Two Poems by Anne Candelaria 
 

Gregory Peck

This moon is killing me tonight,
Veronique.  Somehow the bougainvillea dark
against the balcony brings me back
to Old Gringo and those dusky figures in white
gliding to a tempo I only guess at.
Some slow waltz mixed with ranchera
echoes through the patio, the smell of tequila
and the taste of salt on my tongue.

Ay, vida mía, háblame.  Si no, me muero
de tristeza.

This moon is killing me:  too many dusty trails
to Duel in the Sun while my son wrestles
there en el desierto de Newhall.

That slender princess of Rome, long gone,
long gone, her tiara riveted forever to her head.
Alabanza, Princesa, alabanza.

Atticus resurrects himself in my blood,
clenches his jaw
                     against the night and the rope
                         that waits to kill hope.

Some clear star comes through tonight, Veronique,
wishes us well.  Maybe like Twain
   a comet will come to carry me off.
       Better yet, let it be some brown-skinned angel
          who remembers this old gringo
               
and Mexican nights.

 

Halloween, l998

(On the occasion of John Glenn's
 second flight in space)

 

Gonna be hard to leave the sunset
tonight, Lord; strata clouds
stretch impossible pink over the edge
of evening dark like an overflowing
bowl.  Rough eucalyptus kernels
kicked, then lifted to smell,
fragrance my hands.
An almost moon, swelling
to harvest full, leans toward
tiny Venus.  John Glenn's up there,
too, having his final thrilling laps.

Gonna be hard to leave
the earth, Lord; these Indian
summer evenings when pumpkins
settle into dusk, zucchini
snake along the vines, deer
eat the last watermelons,

trees prepare a feast for our eyes.

"Eye hath not seen, nor ear
heard"...How can any other
existence match this crisp,
this twinkly, this wood-chocolate
October eve when spirits come to call.

 


Anne Candelaria  An Illinois native and graduate of the University of Illinois, Champaign-Urbana, B.A. & M.A., Anne Candelaria moved to California in l961. She taught Spanish and English, primarily in the Santa Clarita Valley but also at Santa Monica City College and in Culver City. She has taught English in Bogota, Colombia and in Guadalajara, Mexico. She has one son, (a 1990 California Arts Scholar) and presently lives in Morro Bay.

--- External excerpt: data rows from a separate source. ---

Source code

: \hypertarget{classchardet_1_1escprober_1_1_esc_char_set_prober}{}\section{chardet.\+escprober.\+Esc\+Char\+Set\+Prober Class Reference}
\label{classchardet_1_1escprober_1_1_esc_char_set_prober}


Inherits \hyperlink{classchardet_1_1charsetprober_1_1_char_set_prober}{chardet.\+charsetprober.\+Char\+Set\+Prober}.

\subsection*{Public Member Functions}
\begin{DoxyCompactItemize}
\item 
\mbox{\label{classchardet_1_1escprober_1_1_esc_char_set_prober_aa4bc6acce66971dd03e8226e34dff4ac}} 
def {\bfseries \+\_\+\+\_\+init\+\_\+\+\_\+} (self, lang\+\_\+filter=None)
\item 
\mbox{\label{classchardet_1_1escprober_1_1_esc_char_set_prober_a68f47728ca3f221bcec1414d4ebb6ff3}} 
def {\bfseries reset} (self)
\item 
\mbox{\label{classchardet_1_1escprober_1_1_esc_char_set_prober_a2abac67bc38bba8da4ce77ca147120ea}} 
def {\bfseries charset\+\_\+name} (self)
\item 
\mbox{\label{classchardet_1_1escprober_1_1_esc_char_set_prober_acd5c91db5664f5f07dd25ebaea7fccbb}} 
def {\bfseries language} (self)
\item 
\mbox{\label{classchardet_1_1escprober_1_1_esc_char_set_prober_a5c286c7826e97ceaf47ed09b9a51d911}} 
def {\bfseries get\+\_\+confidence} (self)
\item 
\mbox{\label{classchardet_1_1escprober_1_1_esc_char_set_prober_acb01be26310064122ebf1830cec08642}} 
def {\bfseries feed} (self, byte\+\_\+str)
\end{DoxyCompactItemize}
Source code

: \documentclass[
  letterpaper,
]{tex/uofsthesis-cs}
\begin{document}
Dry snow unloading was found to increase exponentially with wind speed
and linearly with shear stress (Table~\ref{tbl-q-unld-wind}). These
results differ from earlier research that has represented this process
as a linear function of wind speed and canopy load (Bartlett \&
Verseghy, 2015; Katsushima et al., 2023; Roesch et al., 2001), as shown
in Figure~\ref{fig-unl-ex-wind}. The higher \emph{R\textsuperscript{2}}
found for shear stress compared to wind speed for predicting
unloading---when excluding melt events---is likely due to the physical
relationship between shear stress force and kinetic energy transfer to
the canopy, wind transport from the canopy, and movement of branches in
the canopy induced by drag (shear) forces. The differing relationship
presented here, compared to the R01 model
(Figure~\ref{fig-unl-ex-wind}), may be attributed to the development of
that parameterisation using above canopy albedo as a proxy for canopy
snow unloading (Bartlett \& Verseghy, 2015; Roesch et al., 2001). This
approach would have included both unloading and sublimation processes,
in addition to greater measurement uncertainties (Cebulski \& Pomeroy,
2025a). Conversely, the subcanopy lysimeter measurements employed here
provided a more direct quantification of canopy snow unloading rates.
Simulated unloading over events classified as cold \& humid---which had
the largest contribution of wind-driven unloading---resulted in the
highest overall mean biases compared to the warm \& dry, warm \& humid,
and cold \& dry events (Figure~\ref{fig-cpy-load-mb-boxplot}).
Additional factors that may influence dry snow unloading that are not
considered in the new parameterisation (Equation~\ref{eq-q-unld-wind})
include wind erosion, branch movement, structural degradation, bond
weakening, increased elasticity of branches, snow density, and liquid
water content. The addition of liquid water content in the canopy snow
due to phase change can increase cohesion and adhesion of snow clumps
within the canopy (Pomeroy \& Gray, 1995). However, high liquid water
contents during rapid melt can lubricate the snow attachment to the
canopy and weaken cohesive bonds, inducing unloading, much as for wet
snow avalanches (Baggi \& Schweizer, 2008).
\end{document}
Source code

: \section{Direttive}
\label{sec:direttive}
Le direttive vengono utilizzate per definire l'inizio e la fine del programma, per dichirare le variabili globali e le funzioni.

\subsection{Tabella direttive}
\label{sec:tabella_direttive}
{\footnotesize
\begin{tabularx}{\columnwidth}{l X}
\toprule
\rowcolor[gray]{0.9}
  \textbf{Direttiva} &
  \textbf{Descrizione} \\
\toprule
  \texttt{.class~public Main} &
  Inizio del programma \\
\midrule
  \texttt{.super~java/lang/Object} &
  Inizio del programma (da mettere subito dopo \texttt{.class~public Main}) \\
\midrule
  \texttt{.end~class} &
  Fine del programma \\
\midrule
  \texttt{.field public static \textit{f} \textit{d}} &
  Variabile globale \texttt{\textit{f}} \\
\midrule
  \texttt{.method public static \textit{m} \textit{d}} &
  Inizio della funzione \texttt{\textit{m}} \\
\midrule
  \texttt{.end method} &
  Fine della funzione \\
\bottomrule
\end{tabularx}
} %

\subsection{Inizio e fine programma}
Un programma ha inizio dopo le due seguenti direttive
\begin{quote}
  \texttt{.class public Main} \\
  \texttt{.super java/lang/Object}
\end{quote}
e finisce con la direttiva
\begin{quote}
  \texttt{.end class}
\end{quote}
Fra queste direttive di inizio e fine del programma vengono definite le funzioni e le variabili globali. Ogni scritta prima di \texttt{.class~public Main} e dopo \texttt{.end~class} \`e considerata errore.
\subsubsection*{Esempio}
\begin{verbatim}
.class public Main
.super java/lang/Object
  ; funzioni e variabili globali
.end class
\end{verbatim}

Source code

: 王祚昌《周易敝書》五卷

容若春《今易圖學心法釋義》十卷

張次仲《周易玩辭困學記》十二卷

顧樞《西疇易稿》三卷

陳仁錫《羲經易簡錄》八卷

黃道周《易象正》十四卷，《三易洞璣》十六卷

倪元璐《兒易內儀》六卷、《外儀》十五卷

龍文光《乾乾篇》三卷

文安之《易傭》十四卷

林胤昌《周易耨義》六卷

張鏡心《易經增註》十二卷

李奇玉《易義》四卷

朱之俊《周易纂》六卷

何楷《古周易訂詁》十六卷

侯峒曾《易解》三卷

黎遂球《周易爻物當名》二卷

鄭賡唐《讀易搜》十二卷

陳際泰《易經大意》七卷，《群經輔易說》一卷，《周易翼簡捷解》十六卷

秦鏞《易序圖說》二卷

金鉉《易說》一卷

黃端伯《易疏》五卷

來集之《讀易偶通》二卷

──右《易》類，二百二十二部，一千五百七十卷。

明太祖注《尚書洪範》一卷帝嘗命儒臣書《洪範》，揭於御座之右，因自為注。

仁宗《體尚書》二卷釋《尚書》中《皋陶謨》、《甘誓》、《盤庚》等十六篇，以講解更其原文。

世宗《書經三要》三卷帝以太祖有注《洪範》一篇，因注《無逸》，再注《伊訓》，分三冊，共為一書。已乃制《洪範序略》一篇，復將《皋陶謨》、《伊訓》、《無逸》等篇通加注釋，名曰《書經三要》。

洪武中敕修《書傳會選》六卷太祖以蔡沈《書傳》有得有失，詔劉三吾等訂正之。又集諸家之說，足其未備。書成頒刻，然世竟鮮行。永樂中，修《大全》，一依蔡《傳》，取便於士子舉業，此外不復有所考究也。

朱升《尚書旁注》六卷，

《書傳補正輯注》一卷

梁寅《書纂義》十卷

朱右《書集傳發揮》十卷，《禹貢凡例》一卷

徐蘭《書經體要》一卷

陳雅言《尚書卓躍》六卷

Her poems have been published by Papier-Mache Press, I’m Becoming the Woman I’ve Wanted, by Feathermoon Press, WY, Pleasures, a chapbook with three Wyoming poets, in Rivertalk, Ojai, CA, Where Poets Gather, Vol I, II, Taproot Press, San Luis Obispo, When We Were Young,Santa Barbara Community of Voices, Café Solo, Solo Press, Carpenteria, CA, Art/Life, Ventura, CA and by California State Poetry Society, Poetry Newsletter. In 2003 her poem "Ode to the Paso Doble" won a scholarship to the Santa Barbara Writers’ Conference.

Active in the poetry community, she was honored to serve as the 2002 San Luis Obispo Co. and City Poet Laureate.